18. Hukuk Dairesi 2015/11407 E. , 2016/9594 K.
"İçtihat Metni"MAHKEMESİ :Asliye Hukuk Mahkemesi
Dava dilekçesinde, kamulaştırmasız el koyma nedenine dayalı olarak ... İli ... İlçesi .... Mahallesi 4520 ada 48 parsel sayılı taşınmaz bedelinin faiz ve masraflarla birlikte davalı taraftan tahsili istenilmiştir. Mahkemece davanın kısmen kabulüne karar verilmiş, hüküm davalı vekili tarafından temyiz edilmiştir.
Y A R G I T A Y K A R A R I
Temyiz isteminin süresi içinde olduğu anlaşıldıktan sonra dosyadaki bütün kağıtlar okunup gereği düşünüldü:
Mahkemece yapılan araştırma ve inceleme ile alınan bilirkişi raporu hüküm kurmaya elverişli değildir.
Şöyle ki;
1-Davacılar vekili dava dilekçesi ile, davacıların .... İli ... İlçesi ... Mahallesi 4520 ada 48 parsel sayılı dava konusu taşınmaza... Anadolu Lisesi yapılmak suretiyle kamulaştırmasız olarak el konulduğunu belirterek taşınmaz bedelinin davalıdan tahsilini istemiş, mahkemece davanın kısmen kabulüne karar verilmiştir.
Dava, kamulaştırmasız el koyma nedeni ile tazminat istemine ilişkindir.

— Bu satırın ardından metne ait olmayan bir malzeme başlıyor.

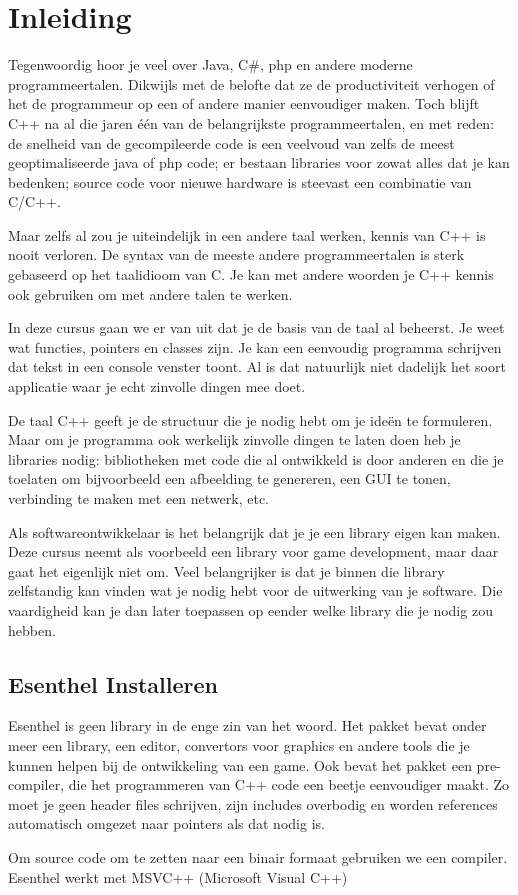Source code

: \chapter{Inleiding}

Tegenwoordig hoor je veel over Java, C\#, php en andere moderne programmeertalen. Dikwijls met de belofte dat ze de productiviteit verhogen of het de programmeur op een of andere manier eenvoudiger maken. Toch blijft C++ na al die jaren \'e\'en van de belangrijkste programmeertalen, en met reden: de snelheid van de gecompileerde code is een veelvoud van zelfs de meest geoptimaliseerde java of php code; er bestaan libraries voor zowat alles dat je kan bedenken; source code voor nieuwe hardware is steevast een combinatie van C/C++. 

Maar zelfs al zou je uiteindelijk in een andere taal werken, kennis van C++ is nooit verloren. De syntax van de meeste andere programmeertalen is sterk gebaseerd op het taalidioom van C. Je kan met andere woorden je C++ kennis ook gebruiken om met andere talen te werken.

In deze cursus gaan we er van uit dat je de basis van de taal al beheerst. Je weet wat functies, pointers en classes zijn. Je kan een eenvoudig programma schrijven dat tekst in een console venster toont. Al is dat natuurlijk niet dadelijk het soort applicatie waar je echt zinvolle dingen mee doet.

De taal C++ geeft je de structuur die je nodig hebt om je ide\"en te formuleren. Maar om je programma ook werkelijk zinvolle dingen te laten doen heb je libraries nodig: bibliotheken met code die al ontwikkeld is door anderen en die je toelaten om bijvoorbeeld een afbeelding te genereren, een GUI te tonen, verbinding te maken met een netwerk, etc. 

Als softwareontwikkelaar is het belangrijk dat je je een library eigen kan maken. Deze cursus neemt als voorbeeld een library voor game development, maar daar gaat het eigenlijk niet om. Veel belangrijker is dat je binnen die library zelfstandig kan vinden wat je nodig hebt voor de uitwerking van je software. Die vaardigheid kan je dan later toepassen op eender welke library die je nodig zou hebben.

\section{Esenthel Installeren}

Esenthel is geen library in de enge zin van het woord. Het pakket bevat onder meer een library, een editor, convertors voor graphics en andere tools die je kunnen helpen bij de ontwikkeling van een game. Ook bevat het pakket een pre-compiler, die het programmeren van C++ code een beetje eenvoudiger maakt. Zo moet je geen header files schrijven, zijn includes overbodig en worden references automatisch omgezet naar pointers als dat nodig is.

Om source code om te zetten naar een binair formaat gebruiken we een compiler. Esenthel werkt met MSVC++ (Microsoft Visual C++)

Davaya konu olayda çözülmesi gereken hukuki sorun, dava konusu taşınmaza el koymanın bir kamulaştırma işlemine dayanıp dayanmadığı, dava edilen yerle ilgili olarak kesinleşmiş bir kamulaştırma işlemi bulunup bulunmadığı, dolayısıyla kamulaştırmasız el atma iddiasının yerinde olup olmadığı ve tazminata hükmedilmesi gerekip gerekmediği ve taşınmaz değerinin tespiti noktasında toplanmakta olup, mahkemece bu konularda yeterince araştırma ve inceleme yapılmadığı, yapılan araştırma ve incelemenin hüküm kurmaya yeterli ve elverişli olmadığı anlaşılmıştır.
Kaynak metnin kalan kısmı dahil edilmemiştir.